Amid all that shuffling, Amblin's deal with Netflix seems like a fairly modest rearrangement, but the symbolic value cannot be underestimated. Steven Spielberg is as much a creation of television as he is of cinema. Given half a chance, he will speak articulately of his passion for David Lean, Akira Kurosawa and Stanley Kubrick. But he grew up in the first golden age of American telly and it was the newer medium that gave him his first break. In 1969, still only 24, he directed Joan Crawford in one part of an anthology TV horror for Universal called Night Gallery. "It was immediately obvious to me, and probably everyone else, that here was a young genius," Crawford later wrote (no small praise from such a stern taskmaster).

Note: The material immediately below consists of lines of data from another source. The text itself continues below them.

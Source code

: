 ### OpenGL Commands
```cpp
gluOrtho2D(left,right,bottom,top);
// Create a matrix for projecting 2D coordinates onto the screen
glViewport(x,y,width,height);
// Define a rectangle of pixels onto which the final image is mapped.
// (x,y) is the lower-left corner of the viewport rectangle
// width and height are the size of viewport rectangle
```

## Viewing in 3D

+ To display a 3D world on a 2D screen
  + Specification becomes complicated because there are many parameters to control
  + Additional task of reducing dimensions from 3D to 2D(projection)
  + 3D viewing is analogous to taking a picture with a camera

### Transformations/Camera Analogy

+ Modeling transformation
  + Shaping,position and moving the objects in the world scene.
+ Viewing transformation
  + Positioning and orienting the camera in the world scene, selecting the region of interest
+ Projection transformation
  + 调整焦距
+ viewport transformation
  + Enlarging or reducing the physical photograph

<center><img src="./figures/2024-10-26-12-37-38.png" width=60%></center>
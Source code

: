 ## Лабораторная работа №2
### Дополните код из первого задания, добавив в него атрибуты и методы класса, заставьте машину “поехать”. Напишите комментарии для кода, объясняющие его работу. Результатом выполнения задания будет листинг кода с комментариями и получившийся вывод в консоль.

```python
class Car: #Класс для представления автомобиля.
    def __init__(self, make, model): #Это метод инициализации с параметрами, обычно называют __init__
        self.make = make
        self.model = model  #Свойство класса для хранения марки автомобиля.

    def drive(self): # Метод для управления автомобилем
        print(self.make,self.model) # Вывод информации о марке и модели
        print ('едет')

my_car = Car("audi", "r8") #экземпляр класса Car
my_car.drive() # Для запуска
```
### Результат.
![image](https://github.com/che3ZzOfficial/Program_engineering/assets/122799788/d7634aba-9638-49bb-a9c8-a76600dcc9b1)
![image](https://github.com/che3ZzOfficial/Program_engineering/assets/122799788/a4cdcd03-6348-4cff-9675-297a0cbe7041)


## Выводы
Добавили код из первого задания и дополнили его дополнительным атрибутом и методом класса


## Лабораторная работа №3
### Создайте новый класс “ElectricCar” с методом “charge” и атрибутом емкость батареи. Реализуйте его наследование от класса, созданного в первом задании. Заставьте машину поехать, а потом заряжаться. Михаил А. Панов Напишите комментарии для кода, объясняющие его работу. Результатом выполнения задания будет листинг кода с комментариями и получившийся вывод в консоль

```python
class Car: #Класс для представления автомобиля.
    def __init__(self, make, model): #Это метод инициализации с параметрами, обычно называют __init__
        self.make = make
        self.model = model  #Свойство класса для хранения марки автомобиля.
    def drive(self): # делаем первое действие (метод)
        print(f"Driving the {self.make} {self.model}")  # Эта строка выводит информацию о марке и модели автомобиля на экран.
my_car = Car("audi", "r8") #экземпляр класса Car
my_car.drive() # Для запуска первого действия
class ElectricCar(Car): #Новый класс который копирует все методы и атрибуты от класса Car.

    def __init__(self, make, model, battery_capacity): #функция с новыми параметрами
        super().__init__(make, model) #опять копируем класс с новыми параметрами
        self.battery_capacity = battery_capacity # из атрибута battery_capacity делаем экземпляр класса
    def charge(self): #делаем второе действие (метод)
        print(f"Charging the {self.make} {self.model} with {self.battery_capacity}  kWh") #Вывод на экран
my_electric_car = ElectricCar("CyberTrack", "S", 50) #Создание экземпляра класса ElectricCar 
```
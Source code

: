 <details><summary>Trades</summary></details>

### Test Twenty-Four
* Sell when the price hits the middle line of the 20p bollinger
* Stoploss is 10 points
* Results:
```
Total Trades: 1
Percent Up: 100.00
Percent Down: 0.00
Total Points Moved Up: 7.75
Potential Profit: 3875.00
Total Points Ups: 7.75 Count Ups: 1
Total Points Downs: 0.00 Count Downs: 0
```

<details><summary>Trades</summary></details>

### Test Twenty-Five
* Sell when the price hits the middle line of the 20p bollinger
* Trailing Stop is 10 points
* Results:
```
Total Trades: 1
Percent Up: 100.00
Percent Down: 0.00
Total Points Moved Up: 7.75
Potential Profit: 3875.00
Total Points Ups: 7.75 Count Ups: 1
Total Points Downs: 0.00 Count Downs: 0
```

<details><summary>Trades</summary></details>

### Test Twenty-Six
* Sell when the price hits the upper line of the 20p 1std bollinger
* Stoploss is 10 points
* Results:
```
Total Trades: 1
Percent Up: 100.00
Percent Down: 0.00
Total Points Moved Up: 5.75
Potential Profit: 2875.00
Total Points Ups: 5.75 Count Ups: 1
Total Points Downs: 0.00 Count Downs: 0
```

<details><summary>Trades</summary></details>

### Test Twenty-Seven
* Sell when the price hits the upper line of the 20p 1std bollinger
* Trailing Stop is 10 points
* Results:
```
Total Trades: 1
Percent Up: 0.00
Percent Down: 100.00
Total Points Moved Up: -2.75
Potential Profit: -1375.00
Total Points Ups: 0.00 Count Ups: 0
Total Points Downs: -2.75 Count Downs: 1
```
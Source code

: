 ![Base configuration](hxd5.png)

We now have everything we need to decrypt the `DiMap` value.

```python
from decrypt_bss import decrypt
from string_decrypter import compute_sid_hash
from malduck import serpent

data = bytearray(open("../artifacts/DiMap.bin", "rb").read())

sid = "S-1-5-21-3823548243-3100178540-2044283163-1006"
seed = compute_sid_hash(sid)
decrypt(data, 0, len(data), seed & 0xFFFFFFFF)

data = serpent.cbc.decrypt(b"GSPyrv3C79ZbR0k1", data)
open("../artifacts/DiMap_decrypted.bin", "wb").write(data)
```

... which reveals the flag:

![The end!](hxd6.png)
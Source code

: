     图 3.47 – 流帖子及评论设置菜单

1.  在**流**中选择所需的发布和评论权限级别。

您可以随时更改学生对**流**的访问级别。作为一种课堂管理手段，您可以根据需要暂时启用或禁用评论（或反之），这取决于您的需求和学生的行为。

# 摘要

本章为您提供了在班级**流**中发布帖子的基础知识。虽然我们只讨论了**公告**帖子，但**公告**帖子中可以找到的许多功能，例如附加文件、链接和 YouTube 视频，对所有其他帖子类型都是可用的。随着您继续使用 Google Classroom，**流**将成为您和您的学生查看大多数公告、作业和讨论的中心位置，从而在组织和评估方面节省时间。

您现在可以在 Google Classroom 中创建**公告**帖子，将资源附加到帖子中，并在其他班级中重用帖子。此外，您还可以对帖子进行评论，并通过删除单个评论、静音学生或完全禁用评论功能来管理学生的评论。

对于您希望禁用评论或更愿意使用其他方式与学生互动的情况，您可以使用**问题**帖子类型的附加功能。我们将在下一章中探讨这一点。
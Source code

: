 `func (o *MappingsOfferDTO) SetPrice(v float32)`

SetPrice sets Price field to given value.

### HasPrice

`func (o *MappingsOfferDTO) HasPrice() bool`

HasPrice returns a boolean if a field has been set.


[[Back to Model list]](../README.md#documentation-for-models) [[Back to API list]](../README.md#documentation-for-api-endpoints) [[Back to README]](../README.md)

He went on to direct the first, feature-length outing for Columbo, among the greatest of all American TV series, and further episodes of Marcus Welby, MD; Owen Marshall, Counselor at Law; and The Psychiatrist. In a rare blurring of codes, his brilliant 1971 TV movie Duel, in which a killer truck pursues Dennis Weaver, ended up receiving a cinema release in the United States and Europe. By the time he released Jaws in 1975, Spielberg's name was already one to conjure with. A year before that, his old colleagues at Columbo had named a child genius Steve Spelberg [sic] in his honour.

Return to TV

The temptation to declare that Steven Spielberg has, after nearly half a century, returned to the world of TV movies is not worth resisting. The comparisons are just too delicious. Yes, he has frequently come back to the smaller screen – working as executive producer on such series as Band of Brothers, Under the Dome and Taken – but he has not directed a television feature since Savage (among the most obscure titles on his CV) back in the flared wilds of 1973. It seems likely that, as Variety tentatively suggests, he will avail of the current deal to helm a TV movie for Netflix. You know? A TV movie like Roma or The Irishman or Marriage Story. Here is acknowledgment that a once-disdained medium has come of age.

No, the argument doesn’t really hold up. It’s not just that all three of the films mentioned above debuted at prominent film festivals – Roma won the Golden Lion at Venice – and went on to theatrical runs and Oscar nominations. We must also accept that the high-end streaming feature has, in its tone, ambition and production values, bridged the two media in a way that frustrates the definitions that served us in the 1970s. Spielberg isn’t returning to anything. He is making peace with an evolving hybrid.

Netflix will profit from the contributions of an established master. They still have deep enough pockets to employ a few more. But one question must nag at Ted Sarandos. Can his company discover and nurture a young auteur who the world could still be discussing in 50 years? When they manage that we will know the torch really has been passed.